- numpy
- pandas
- seaborn
- matplotlib
- sklearn
- This dataset contains around 290,000 credit card transaction details.
- There are 32 features in total for the dataset including the time when the transaction happened and the amount.
- According to the organization restrictions the name of the features are kept confidential.
there are no null value in the data set to fill
There are too many features so to prevent from overfitting unnecessary features are dropped. By plotting the heatmap and FacetGrid plots , the features that are less correlated to the class are dropped.
-> The features V1, V3, V5, V6, V7, V9, V10, V12, V13, V14, V15, V16, V17, V18, V23, V24 and Time are not correlated to the Class.
As they are around 290,000 examples, the data set was splitted into 90% train 10% test sets.
This data is trained on several models :
- XGBoost
- SVM
- RandomForest
- k nearest neighbour
- Logistic regression
=> As this data set contains very few exaples of class 1 (around 500) it is not a good idea to use accuracy as evaluation metric.

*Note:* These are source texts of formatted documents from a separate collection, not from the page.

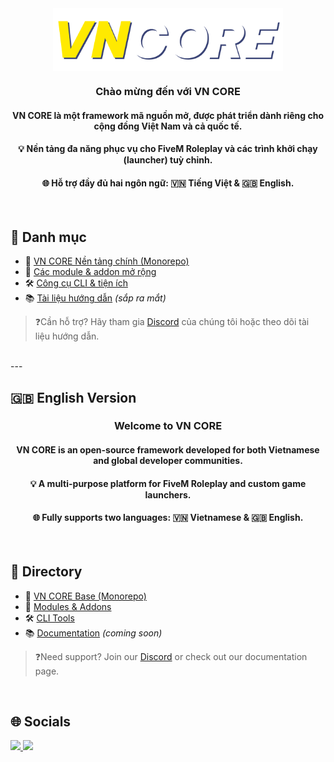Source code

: <div align="center">
  <img src="https://raw.githubusercontent.com/VNCore-Framework/.github/refs/heads/main/profile/VNCore.png" align="center" height="100" />
</div>

### <div align="center">Chào mừng đến với VN CORE</div>
#### <div align="center">VN CORE là một framework mã nguồn mở, được phát triển dành riêng cho cộng đồng Việt Nam và cả quốc tế.</div>
#### <div align="center">💡 Nền tảng đa năng phục vụ cho FiveM Roleplay và các trình khởi chạy (launcher) tuỳ chỉnh.</div>
#### <div align="center">🌐 Hỗ trợ đầy đủ hai ngôn ngữ: 🇻🇳 Tiếng Việt & 🇬🇧 English.</div>
<br />

## 📁 Danh mục
- 🔧 [VN CORE Nền tảng chính (Monorepo)](https://github.com/VNCore-Framework/VNCore)
- 🧩 [Các module & addon mở rộng](https://github.com/VNCore-Framework)
- 🛠 [Công cụ CLI & tiện ích](https://github.com/VNCore-Framework)
- 📚 [Tài liệu hướng dẫn](https://vncore.dev) *(sắp ra mắt)*

> ❓Cần hỗ trợ? Hãy tham gia [Discord](https://discord.gg/zKc38ZSZDT) của chúng tôi hoặc theo dõi tài liệu hướng dẫn.

<br/>
---

## 🇬🇧 English Version

### <div align="center">Welcome to VN CORE</div>
#### <div align="center">VN CORE is an open-source framework developed for both Vietnamese and global developer communities.</div>
#### <div align="center">💡 A multi-purpose platform for FiveM Roleplay and custom game launchers.</div>
#### <div align="center">🌐 Fully supports two languages: 🇻🇳 Vietnamese & 🇬🇧 English.</div>
<br />

## 📁 Directory
- 🔧 [VN CORE Base (Monorepo)](https://github.com/VNCore-Framework/VNCore)
- 🧩 [Modules & Addons](https://github.com/VNCore-Framework)
- 🛠 [CLI Tools](https://github.com/VNCore-Framework)
- 📚 [Documentation](https://vncore.dev) *(coming soon)*

> ❓Need support? Join our [Discord](https://discord.gg/zKc38ZSZDT) or check out our documentation page.

<br/>

## 🌐 Socials

<a href="https://github.com/VNCore-Framework" target="_blank">
  <img src="https://img.shields.io/badge/github-%2324292e.svg?&style=for-the-badge&logo=github&logoColor=white" />
</a>
<a href="https://discord.gg/zKc38ZSZDT" target="_blank">
  <img src="https://img.shields.io/discord/000000000000000000?style=for-the-badge&logo=discord&logoColor=white&label=Discord" />
</a>
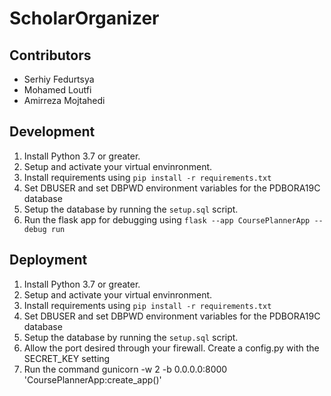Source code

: # ScholarOrganizer

## Contributors
- Serhiy Fedurtsya
- Mohamed Loutfi
- Amirreza Mojtahedi

## Development
1. Install Python 3.7 or greater.
2. Setup and activate your virtual envinronment.
3. Install requirements using `pip install -r requirements.txt`
4. Set DBUSER and set DBPWD environment variables for the PDBORA19C database
5. Setup the database by running the `setup.sql` script.
6. Run the flask app for debugging using `flask --app CoursePlannerApp --debug run`

## Deployment
1. Install Python 3.7 or greater.
2. Setup and activate your virtual envinronment.
3. Install requirements using `pip install -r requirements.txt`
4. Set DBUSER and set DBPWD environment variables for the PDBORA19C database
5. Setup the database by running the `setup.sql` script.
6. Allow the port desired through your firewall.
Create a config.py with the SECRET_KEY setting
7. Run the command gunicorn -w 2 -b 0.0.0.0:8000 'CoursePlannerApp:create_app()'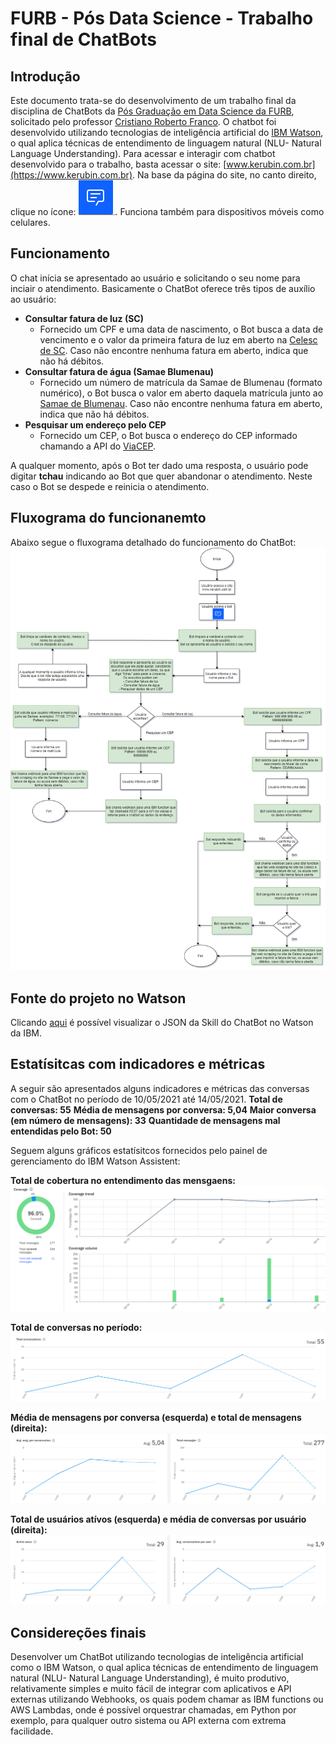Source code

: # FURB - Pós Data Science - Trabalho final de ChatBots
## Introdução
Este documento trata-se do desenvolvimento de um trabalho final da disciplina de ChatBots da [Pós Graduação em Data Science da FURB](https://www.furb.br/web/5435/cursos/especializacao/cursos/cursos-em-andamento/data-science), solicitado pelo professor [Cristiano Roberto Franco](https://www.linkedin.com/in/crfranco/).
O chatbot foi desenvolvido utilizando tecnologias de inteligência artificial do [IBM Watson](https://www.ibm.com/br-pt/watson), o qual aplica técnicas de entendimento de linguagem natural (NLU- Natural Language Understanding).
Para acessar e interagir com chatbot desenvolvido para o trabalho, basta acessar o site: [www.kerubin.com.br](https://www.kerubin.com.br). Na base da página do site, no canto direito, clique no ícone: ![Icone do chatebot](https://github.com/lobokoch/chatbot/blob/main/chatbot_icone.png?raw=true). Funciona também para dispositivos móveis como celulares.

## Funcionamento
O chat inícia se apresentado ao usuário e solicitando o seu nome para inciair o atendimento.
Basicamente o ChatBot oferece três tipos de auxílio ao usuário:
- **Consultar fatura de luz (SC)**
   - Fornecido um CPF e uma data de nascimento, o Bot busca a data de vencimento e o valor da primeira fatura de luz em aberto na [Celesc de SC](https://agenciaweb.celesc.com.br/AgenciaWeb/autenticar/loginUC.do). Caso não encontre nenhuma fatura em aberto, indica que não há débitos.
- **Consultar fatura de água (Samae Blumenau)**
    - Fornecido um número de matrícula da Samae de Blumenau (formato numérico), o Bot busca o valor em aberto daquela matrícula junto ao [Samae de Blumenau](http://189.125.181.209:8081/gsan/exibirEmitirSegundaViaContaInternetAcessoGeralAction.do?acessoGeral=sim). Caso não encontre nenhuma fatura em aberto, indica que não há débitos.
- **Pesquisar um endereço pelo CEP**
     - Fornecido um CEP, o Bot busca o endereço do CEP informado chamando a API do [ViaCEP](https://viacep.com.br/).

A qualquer momento, após o Bot ter dado uma resposta, o usuário pode digitar **tchau** indicando ao Bot que quer abandonar o atendimento. Neste caso o Bot se despede e reinicia o atendimento.

## Fluxograma do funcionanemto
Abaixo segue o fluxograma detalhado do funcionamento do ChatBot:
![Fluxograma do chatebot](https://github.com/lobokoch/chatbot/blob/main/chatbot_fluxo.png?raw=true)

## Fonte do projeto no Watson
Clicando [aqui](https://raw.githubusercontent.com/lobokoch/chatbot/main/skill_chatbot.json) é possível visualizar o JSON da Skill do ChatBot no Watson da IBM.

## Estatísitcas com indicadores e métricas
A seguir são apresentados alguns indicadores e métricas das conversas com o ChatBot no período de 10/05/2021 até 14/05/2021.
**Total de conversas: 55**
**Média de mensagens por conversa: 5,04**
**Maior conversa (em número de mensagens): 33**
**Quantidade de mensagens mal entendidas pelo Bot: 50**

Seguem alguns gráficos estatísitcos fornecidos pelo painel de gerenciamento do IBM Watson Assistent:

**Total de cobertura no entendimento das mensgaens:**
![grafico](https://raw.githubusercontent.com/lobokoch/chatbot/main/grafico_average.png)

**Total de conversas no período:**
![grafico](https://raw.githubusercontent.com/lobokoch/chatbot/main/grafico_total_conversations.png)

**Média de mensagens por conversa (esquerda) e total de mensagens (direita):**
![grafico](https://raw.githubusercontent.com/lobokoch/chatbot/main/grafico_avg_and_total_messages.png)

**Total de usuários atívos (esquerda) e média de conversas por usuário (direita):**
![grafico](https://raw.githubusercontent.com/lobokoch/chatbot/main/grafico_active_users_and_avg_conversa_user.png)

## Considereções finais
Desenvolver um ChatBot utilizando tecnologias de inteligência artificial como o IBM Watson, o qual aplica técnicas de entendimento de linguagem natural (NLU- Natural Language Understanding), é muito produtivo, relativamente simples e muito fácil de integrar com aplicativos e API externas utilizando Webhooks, os quais podem chamar as IBM functions ou AWS Lambdas, onde é possível orquestrar chamadas, em Python por exemplo, para qualquer outro sistema ou API externa com extrema facilidade.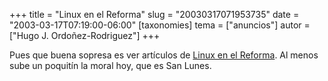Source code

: +++
title = "Linux en el Reforma"
slug = "20030317071953735"
date = "2003-03-17T07:19:00-06:00"
[taxonomies]
tema = ["anuncios"]
autor = ["Hugo J. Ordoñez-Rodriguez"]
+++

Pues que buena sopresa es ver artículos de [Linux en el
Reforma](http://www.reforma.com/tecnologia/articulo/278118/). Al menos
sube un poquitín la moral hoy, que es San Lunes.

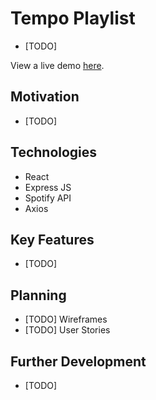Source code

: # Tempo Playlist

- [TODO]

View a live demo [here](https://hidden-gorge-82205.herokuapp.com/).

## Motivation

- [TODO]

## Technologies

- React
- Express JS
- Spotify API
- Axios

## Key Features

- [TODO]

## Planning

- [TODO] Wireframes
- [TODO] User Stories

## Further Development

- [TODO]
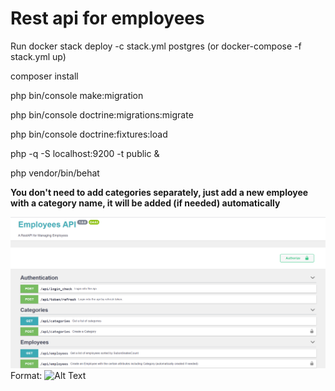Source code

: # Rest api for employees

Run docker stack deploy -c stack.yml postgres (or docker-compose -f stack.yml up)

composer install

php bin/console make:migration

php bin/console doctrine:migrations:migrate

php bin/console doctrine:fixtures:load


php -q -S localhost:9200 -t public &

php vendor/bin/behat

__You don't need to add categories separately, just add a new employee with a category name, it will be added (if needed) automatically__ 

![GitHub Logo](/sample.png)
Format: ![Alt Text](url)



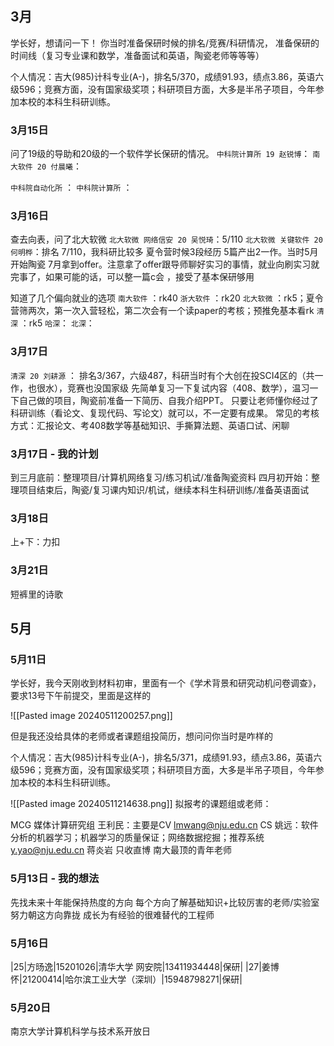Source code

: ## 3月
学长好，想请问一下！
你当时准备保研时候的排名/竞赛/科研情况，
准备保研的时间线（复习专业课和数学，准备面试和英语，陶瓷老师等等等）

个人情况：吉大(985)计科专业(A-)，排名5/370，成绩91.93，绩点3.86，英语六级596；竞赛方面，没有国家级奖项；科研项目方面，大多是半吊子项目，今年参加本校的本科生科研训练。
### 3月15日
问了19级的导助和20级的一个软件学长保研的情况。
`中科院计算所 19 赵锐博`：
`南大软件 20 付晨曦`：

`中科院自动化所` ：
`中科院计算所` ：

### 3月16日
查去向表，问了北大软微
`北大软微 网络信安 20 吴悦琦`：5/110
`北大软微 关键软件 20 何明桦`：排名 7/110，我科研比较多 夏令营时候3段经历 5篇产出2一作。当时5月开始陶瓷 7月拿到offer。注意拿了offer跟导师聊好实习的事情，就业向刷实习就完事了，如果可能的话，可以整一篇c会 ，接受了基本保研够用

知道了几个偏向就业的选项
`南大软件` ：rk40
`浙大软件` ：rk20
`北大软微` ：rk5；夏令营筛两次，第一次入营轻松，第二次会有一个读paper的考核；预推免基本看rk
`清深` ：rk5
`哈深`：
`北深`：
### 3月17日
`清深 20 刘耕源` ：
	排名3/367，六级487，科研当时有个大创在投SCI4区的（共一作，也很水），竞赛也没国家级
	先简单复习一下复试内容（408、数学），温习一下自己做的项目，陶瓷前准备一下简历、自我介绍PPT。
	只要让老师懂你经过了科研训练（看论文、复现代码、写论文）就可以，不一定要有成果。
	常见的考核方式：汇报论文、考408数学等基础知识、手撕算法题、英语口试、闲聊

### 3月17日 - 我的计划
到三月底前：整理项目/计算机网络复习/练习机试/准备陶瓷资料
四月初开始：整理项目结束后，陶瓷/复习课内知识/机试，继续本科生科研训练/准备英语面试
### 3月18日
上+下：力扣

### 3月21日
短裤里的诗歌
## 5月

### 5月11日

学长好，我今天刚收到材料初审，里面有一个《学术背景和研究动机问卷调查》，要求13号下午前提交，里面是这样的

![[Pasted image 20240511200257.png]]

但是我还没给具体的老师或者课题组投简历，想问问你当时是咋样的

个人情况：吉大(985)计科专业(A-)，排名5/371，成绩91.93，绩点3.86，英语六级596；竞赛方面，没有国家级奖项；科研项目方面，大多是半吊子项目，今年参加本校的本科生科研训练。

![[Pasted image 20240511214638.png]]
拟报考的课题组或老师：

MCG 媒体计算研究组 王利民：主要是CV
	lmwang@nju.edu.cn
CS 姚远：软件分析的机器学习；机器学习的质量保证；网络数据挖掘；推荐系统
	y.yao@nju.edu.cn
蒋炎岩 只收直博 南大最顶的青年老师


### 5月13日 - 我的想法

先找未来十年能保持热度的方向
每个方向了解基础知识+比较厉害的老师/实验室
努力朝这方向靠拢
成长为有经验的很难替代的工程师

### 5月16日

|25|方旸逸|15201026|清华大学 网安院|13411934448|保研|
|27|姜博怀|21200414|哈尔滨工业大学（深圳）|15948798271|保研|

### 5月20日

南京大学计算机科学与技术系开放日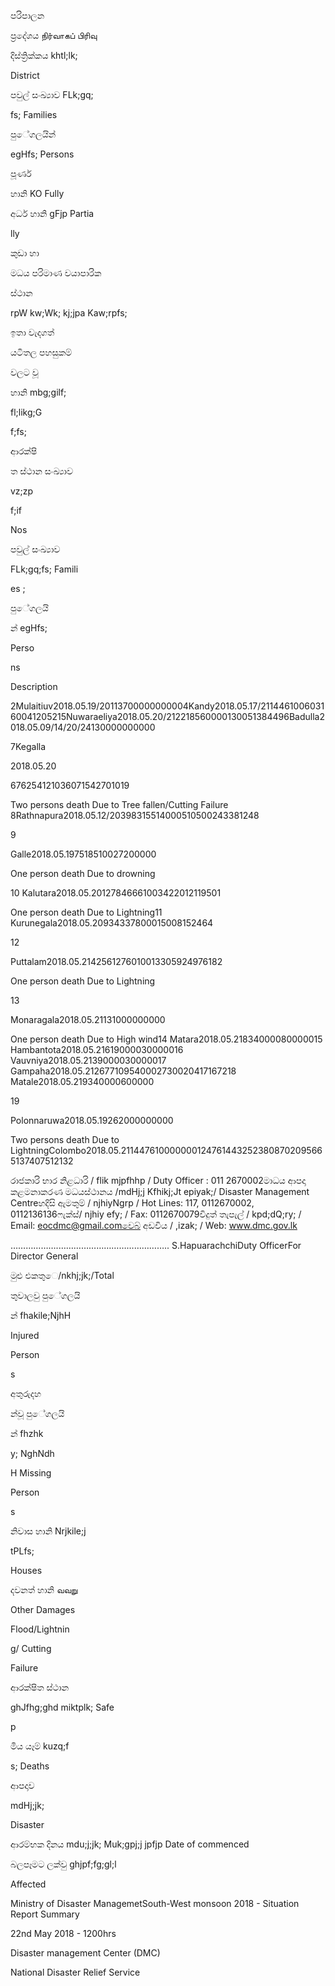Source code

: පරිපාලන

ප්‍රදේශය நிர்வாகப் பிரிவு

දිස්ත්‍රික්කය khtl;lk;

District

පවුල් සංඛ්‍යාව FLk;gq;

fs; Families

පුේගලයින්

egHfs; Persons

පූර්ණ

හානි KO Fully

අර්ධ හානි gFjp Partia

lly

කුඩා හා

මධය පරිමාණ වයාපාරික

ස්ථාන

rpW kw;Wk; kj;jpa Kaw;rpfs;

ඉතා වැදගත්

යටිතල පහසුකම්

වලට වූ

හානි mbg;gilf;

fl;likg;G

f;fs;

ආරක්ෂි

ත ස්ථාන සංඛ්‍යාව

vz;zp

f;if

Nos

පවුල් සංඛ්‍යාව

FLk;gq;fs; Famili

es ;

පුේගලයි

න් egHfs;

Perso

ns

Description

2Mulaitiuv2018.05.19/20113700000000004Kandy2018.05.17/211446100603160041205215Nuwaraeliya2018.05.20/212218560000130051384496Badulla2018.05.09/14/20/24130000000000

7Kegalla

2018.05.20

676254121036071542701019

Two persons death Due to Tree fallen/Cutting Failure 8Rathnapura2018.05.12/20398315514000510500243381248

9

Galle2018.05.197518510027200000

One person death Due to drowning

10 Kalutara2018.05.20127846661003422012119501

One person death Due to Lightning11 Kurunegala2018.05.20934337800015008152464

12

Puttalam2018.05.2142561276010013305924976182

One person death Due to Lightning

13

Monaragala2018.05.21131000000000

One person death Due to High wind14 Matara2018.05.21834000080000015 Hambantota2018.05.21619000030000016 Vauvniya2018.05.2139000030000017 Gampaha2018.05.212677109540002730020417167218 Matale2018.05.219340000600000

19

Polonnaruwa2018.05.19262000000000

Two persons death Due to LightningColombo2018.05.2114476100000001247614432523808702095665137407512132

රාජකාරි භාර නිළධාරි / flik mjpfhhp / Duty Officer : 011 2670002මාධය ආපදා කළමනාකරණ මධයස්ථානය /mdHj;j Kfhikj;Jt epiyak;/ Disaster Management Centreහදිසි ඇමතුම් / njhiyNgrp / Hot Lines: 117, 0112670002, 0112136136ෆැක්ස්/ njhiy efy; / Fax: 0112670079විදුත් තැපැල් / kpd;dQ;ry; / Email: eocdmc@gmail.comවෙබ් අඩවිය / ,izak; / Web: www.dmc.gov.lk

……………….…………………………………….. S.HapuarachchiDuty OfficerFor Director General

මුළු එකතුෙ/nkhj;jk;/Total

තුවාලවු පුේගලයි

න් fhakile;NjhH

Injured

Person

s

අතුරුදහ

න්වූ පුේගලයි

න් fhzhk

y; NghNdh

H Missing

Person

s

නිවාස හානි Nrjkile;j

tPLfs;

Houses

දවනත් හානි வவ​று

Other Damages

Flood/Lightnin

g/ Cutting

Failure

ආරක්ෂිත ස්ථාන

ghJfhg;ghd miktplk; Safe

p

මිය යෑම් kuzq;f

s; Deaths

ආපදාව

mdHj;jk;

Disaster

ආරම්භක දිනය mdu;j;jk; Muk;gpj;j jpfjp Date of commenced

බලපෑමට ලක්වු ghjpf;fg;gl;l

Affected

Ministry of Disaster ManagemetSouth-West monsoon 2018 - Situation Report Summary

22nd May 2018 - 1200hrs

Disaster management Center (DMC)

National Disaster Relief Service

=> It is very important to detect the fraud transaction so the there are 2 evaluation matrics used
- model with recall for class 1 should be minimum 80%
- model with highest accuracy
MODEL | Class 1 RECALL | ACCURACY |
---|---|---|
XGBoost | 0.69 | 99.95% |
SVM | 0.64 | 99.94% |
RandomForest | 0.82 | 98.45% |
k nearest neighbor | 0.69 | 99.95% |
Logistic regression | 0.85 | 97.31% |